Eric Mahurin
7/20/2007 2:49:00 AM
On 7/19/07, Ron M <rm_rails@cheapcomplexdevices.com> wrote:
> After I use "flatten" on a big array; the garbage collector
> seems to get pretty forgetful of what memory it's allowed
> to free up.
>
> In both of the following scripts, the first two lines
> create an array of many arrays; and then flatten them
> back into a flat array.
>
> In both cases, the memory after creating this array
> the scripts use about 20MB. After that, they
> repeatedly pack and unpack an array. The script that
> used "flatten" keeps growing quickly until it used
> about 1/4 GB of memory. The script that flattened
> the array by hand stays right about at 20MB.
>
> What could it be about flatten that makes the
> garbage collector fail to see that it could be
> re-using the memory of the pack/unpack loop?
>
>
> #########################################################################
> # This unexpectedly grows to 200+MB.
> #########################################################################
> a = (1..200000).map{|x| [x.to_s]};a.length
> b = a.flatten.map{|x| x.to_i} ; b.length
> puts `grep VmSize /proc/#{$$}/status` ######## under 20 MB
> (1..100).each{|x| b.pack("I*").unpack("I*");}
> puts `grep VmSize /proc/#{$$}/status` ######## WHOA GREW TO 1/4 GB.
>
>
> #########################################################################
> # This stays at 20MB
> #########################################################################
> a = (1..200000).map{|x| [x.to_s]};a.length
> b = a.map{|x| x[0].to_i} ; b.length
> puts `grep VmSize /proc/#{$$}/status` ######## under 20 MB
> (1..100).each{|x| b.pack("I*").unpack("I*");}
> puts `grep VmSize /proc/#{$$}/status` ######## still 20 MB
>
I isolated this a bit down by looking at the C code. The culprit in
Array#flatten seems to be rb_ary_splice which also gets called when
assigning an array slice (one form of Array#[]=). The culprit in
Array#pack seems to be rb_str_buf_cat which also gets called from
String#<<FixNum. I also found that you could even completely remove
references to the array you flattened/sliced and the problem still
persisted.
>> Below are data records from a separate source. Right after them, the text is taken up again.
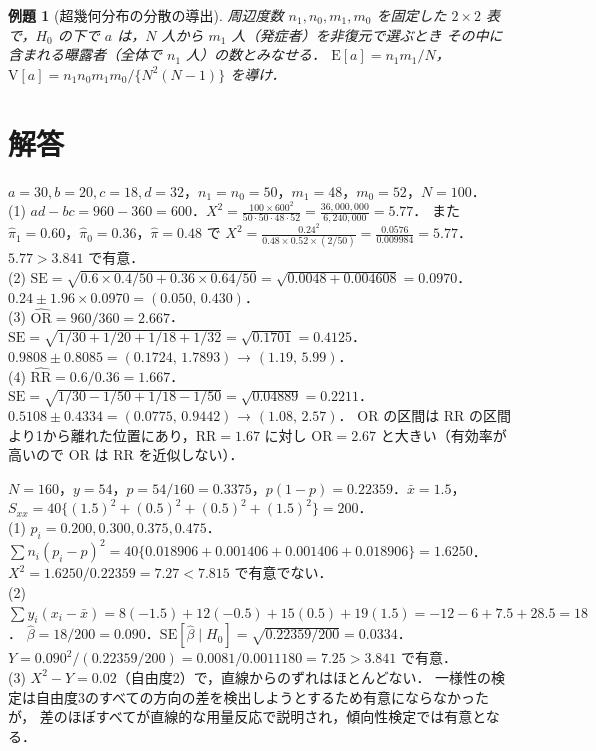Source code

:\documentclass[a4paper,11pt,openany]{ltjsbook}
\newtheorem{reidai}{例題}[chapter]
\newenvironment{kaitou}[1]{%
  \par\medskip\noindent
  \begin{tcolorbox}[enhanced,breakable,colback=bkgray!3,colframe=bkgray!60,boxrule=0.4pt,
    left=4pt,right=4pt,top=2pt,bottom=2pt,arc=1pt,
    title={\cref{#1}の解答},fonttitle=\bfseries\small,coltitle=white,colbacktitle=bkgray!80]}%
  {\end{tcolorbox}\par}
\newcommand{\E}{\mathrm{E}}
\newcommand{\V}{\mathrm{V}}
\newcommand{\SE}{\mathrm{SE}}
\newcommand{\RR}{\mathrm{RR}}
\newcommand{\OR}{\mathrm{OR}}
\begin{document}
\begin{reidai}[超幾何分布の分散の導出]\label{reidai:04-4}
周辺度数 $n_1,n_0,m_1,m_0$ を固定した $2\times2$ 表で，$H_0$ の下で $a$ は，$N$ 人から $m_1$ 人（発症者）を非復元で選ぶとき
その中に含まれる曝露者（全体で $n_1$ 人）の数とみなせる．
$\E[a]=n_1m_1/N$，$\V[a]=n_1n_0m_1m_0/\{N^2(N-1)\}$ を導け．
\end{reidai}

\section{解答}\label{sec:04-sol}
\begin{kaitou}{reidai:04-1}
$a=30,b=20,c=18,d=32$，$n_1=n_0=50$，$m_1=48$，$m_0=52$，$N=100$．\\
(1) $ad-bc=960-360=600$．$X^2=\frac{100\times600^2}{50\cdot50\cdot48\cdot52}=\frac{36{,}000{,}000}{6{,}240{,}000}=5.77$．
また $\hat\pi_1=0.60$，$\hat\pi_0=0.36$，$\hat\pi=0.48$ で
$X^2=\frac{0.24^2}{0.48\times0.52\times(2/50)}=\frac{0.0576}{0.009984}=5.77$．$5.77>3.841$ で有意．\\
(2) $\SE=\sqrt{0.6\times0.4/50+0.36\times0.64/50}=\sqrt{0.0048+0.004608}=0.0970$．
$0.24\pm1.96\times0.0970=(0.050,\,0.430)$．\\
(3) $\widehat{\OR}=960/360=2.667$．$\SE=\sqrt{1/30+1/20+1/18+1/32}=\sqrt{0.1701}=0.4125$．
$0.9808\pm0.8085=(0.1724,\,1.7893)$ → $(1.19,\,5.99)$．\\
(4) $\widehat{\RR}=0.6/0.36=1.667$．$\SE=\sqrt{1/30-1/50+1/18-1/50}=\sqrt{0.04889}=0.2211$．
$0.5108\pm0.4334=(0.0775,\,0.9442)$ → $(1.08,\,2.57)$．
OR の区間は RR の区間より1から離れた位置にあり，$\RR=1.67$ に対し $\OR=2.67$ と大きい（有効率が高いので OR は RR を近似しない）．
\end{kaitou}

\begin{kaitou}{reidai:04-2}
$N=160$，$y=54$，$p=54/160=0.3375$，$p(1-p)=0.22359$．$\bar x=1.5$，$S_{xx}=40\{(1.5)^2+(0.5)^2+(0.5)^2+(1.5)^2\}=200$．\\
(1) $p_i=0.200,0.300,0.375,0.475$．$\sum n_i(p_i-p)^2=40\{0.018906+0.001406+0.001406+0.018906\}=1.6250$．
$X^2=1.6250/0.22359=7.27<7.815$ で有意でない．\\
(2) $\sum y_i(x_i-\bar x)=8(-1.5)+12(-0.5)+15(0.5)+19(1.5)=-12-6+7.5+28.5=18$．
$\hat\beta=18/200=0.090$．$\SE[\hat\beta\mid H_0]=\sqrt{0.22359/200}=0.0334$．
$Y=0.090^2/(0.22359/200)=0.0081/0.0011180=7.25>3.841$ で有意．\\
(3) $X^2-Y=0.02$（自由度2）で，直線からのずれはほとんどない．
一様性の検定は自由度3のすべての方向の差を検出しようとするため有意にならなかったが，
差のほぼすべてが直線的な用量反応で説明され，傾向性検定では有意となる．
\end{kaitou}
\end{document}
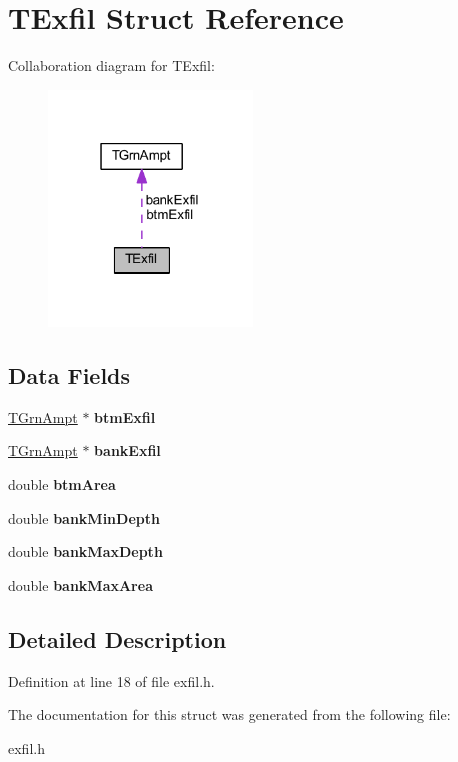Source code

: \hypertarget{struct_t_exfil}{}\section{T\+Exfil Struct Reference}
\label{struct_t_exfil}


Collaboration diagram for T\+Exfil\+:
\nopagebreak
\begin{figure}[H]
\begin{center}
\leavevmode
\includegraphics[width=154pt]{d8/db9/struct_t_exfil__coll__graph}
\end{center}
\end{figure}
\subsection*{Data Fields}
\begin{DoxyCompactItemize}
\item 
\mbox{\label{struct_t_exfil_ae1d9d6519183ea71abab797a94c43d77}} 
\hyperlink{struct_t_grn_ampt}{T\+Grn\+Ampt} $\ast$ {\bfseries btm\+Exfil}
\item 
\mbox{\label{struct_t_exfil_a10c8fb997d6becc557247895af4f9a44}} 
\hyperlink{struct_t_grn_ampt}{T\+Grn\+Ampt} $\ast$ {\bfseries bank\+Exfil}
\item 
\mbox{\label{struct_t_exfil_aa1ad869158ff3344d0418e55afd9c56e}} 
double {\bfseries btm\+Area}
\item 
\mbox{\label{struct_t_exfil_a3aff930f651b2cdb942630eb11a21dca}} 
double {\bfseries bank\+Min\+Depth}
\item 
\mbox{\label{struct_t_exfil_a8bc309d0504643e689450e5383a2cbb6}} 
double {\bfseries bank\+Max\+Depth}
\item 
\mbox{\label{struct_t_exfil_afd919a1533bde1363bfa6eac5b32754f}} 
double {\bfseries bank\+Max\+Area}
\end{DoxyCompactItemize}


\subsection{Detailed Description}


Definition at line 18 of file exfil.\+h.



The documentation for this struct was generated from the following file\+:\begin{DoxyCompactItemize}
\item 
exfil.\+h\end{DoxyCompactItemize}
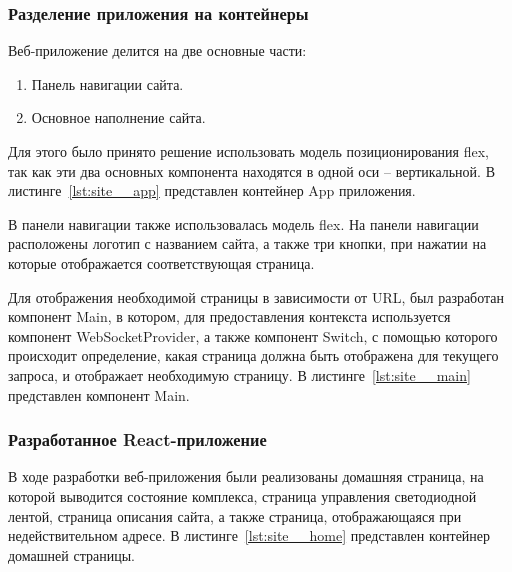 \subsubsection{Разделение приложения на контейнеры}

Веб-приложение делится на две основные части:

\begin{enumerate}
  \item Панель навигации сайта.
  \item Основное наполнение сайта.
\end{enumerate}

Для этого было принято решение использовать модель позиционирования flex, так как эти два основных компонента находятся в одной оси -- вертикальной. В листинге~\ref{lst:site__app} представлен контейнер App приложения.



В панели навигации также использовалась модель flex. На панели навигации расположены логотип с названием сайта, а также три кнопки, при нажатии на которые отображается соответствующая страница.

Для отображения необходимой страницы в зависимости от URL, был разработан компонент Main, в котором, для предоставления контекста используется компонент WebSocketProvider, а также компонент Switch, с помощью которого происходит определение, какая страница должна быть отображена для текущего запроса, и отображает необходимую страницу. В листинге~\ref{lst:site__main} представлен компонент Main.



\subsubsection{Разработанное React-приложение}

В ходе разработки веб-приложения были реализованы домашняя страница, на которой выводится состояние комплекса, страница управления светодиодной лентой, страница описания сайта, а также страница, отображающаяся при недействительном адресе. В листинге~\ref{lst:site__home} представлен контейнер домашней страницы.



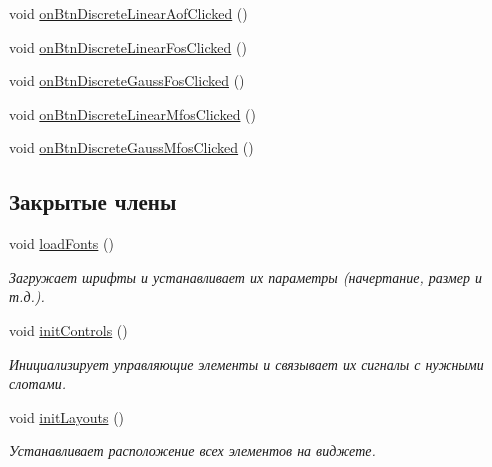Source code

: \begin{DoxyCompactItemize}
\item 
void \hyperlink{class_filter_start_buttons_box_ac9e49cc4f6c8d9712c807e1b0711f67a}{on\+Btn\+Discrete\+Linear\+Aof\+Clicked} ()
\item 
void \hyperlink{class_filter_start_buttons_box_abca20b7c058a4305904912a8e9ea87db}{on\+Btn\+Discrete\+Linear\+Fos\+Clicked} ()
\item 
void \hyperlink{class_filter_start_buttons_box_a0285f32777c968c369c25c91940837d0}{on\+Btn\+Discrete\+Gauss\+Fos\+Clicked} ()
\item 
void \hyperlink{class_filter_start_buttons_box_ac200f7d204677620288463458a0d5dea}{on\+Btn\+Discrete\+Linear\+Mfos\+Clicked} ()
\item 
void \hyperlink{class_filter_start_buttons_box_adbba7359eb2dd93c889c62665f5f70c2}{on\+Btn\+Discrete\+Gauss\+Mfos\+Clicked} ()
\end{DoxyCompactItemize}

\subsection*{Закрытые члены}
\begin{DoxyCompactItemize}
\item 
void \hyperlink{class_filter_start_buttons_box_ae3a208f9857ce99c02506e4005f71a60}{load\+Fonts} ()
\begin{DoxyCompactList}\small\item\em Загружает шрифты и устанавливает их параметры (начертание, размер и т.\+д.). \end{DoxyCompactList}\item 
void \hyperlink{class_filter_start_buttons_box_a8803e94f68319169bbaeca632d07f9ff}{init\+Controls} ()\hypertarget{class_filter_start_buttons_box_a8803e94f68319169bbaeca632d07f9ff}{}\label{class_filter_start_buttons_box_a8803e94f68319169bbaeca632d07f9ff}

\begin{DoxyCompactList}\small\item\em Инициализирует управляющие элементы и связывает их сигналы с нужными слотами. \end{DoxyCompactList}\item 
void \hyperlink{class_filter_start_buttons_box_afe5d665350bff81aa8f2549fc2e26144}{init\+Layouts} ()\hypertarget{class_filter_start_buttons_box_afe5d665350bff81aa8f2549fc2e26144}{}\label{class_filter_start_buttons_box_afe5d665350bff81aa8f2549fc2e26144}

\begin{DoxyCompactList}\small\item\em Устанавливает расположение всех элементов на виджете. \end{DoxyCompactList}\end{DoxyCompactItemize}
A more fundamental test showing the problem would be this:
a = Array.new(200000) { |x| [x] }
a.size.times { |i| a[i,1] = a[i][0,1] } # calls rb_ary_splice,
triggering the problem
#a.size.times { |i| a[i] = a[i][0] } # calls rb_ary_store which seems OK
puts `grep VmSize /proc/#{$$}/status`
a = nil
GC.start
(1..200).each{ s="";200000.times{ s<<(?A) }} # calls rb_str_buf_cat
which "leaks"
#(1..200).each{ s="";200000.times{ s<<"A" }} # calls rb_str_append
which seems OK
puts `grep VmSize /proc/#{$$}/status`
GC.start
puts `grep VmSize /proc/#{$$}/status`
The amount of "leakage" seems to be about linear with respect to the
number of iterations in the last loop. Each string generated in the
loop should be 200K, but is not used again, so the memory increase due
to the last loop should be O(1) (around 200K independent of the number
of iterations). Also, the GC.start doesn't help.
If you use either of the alternatives, it seems to work.
This sure looks like a bug to me.
Eric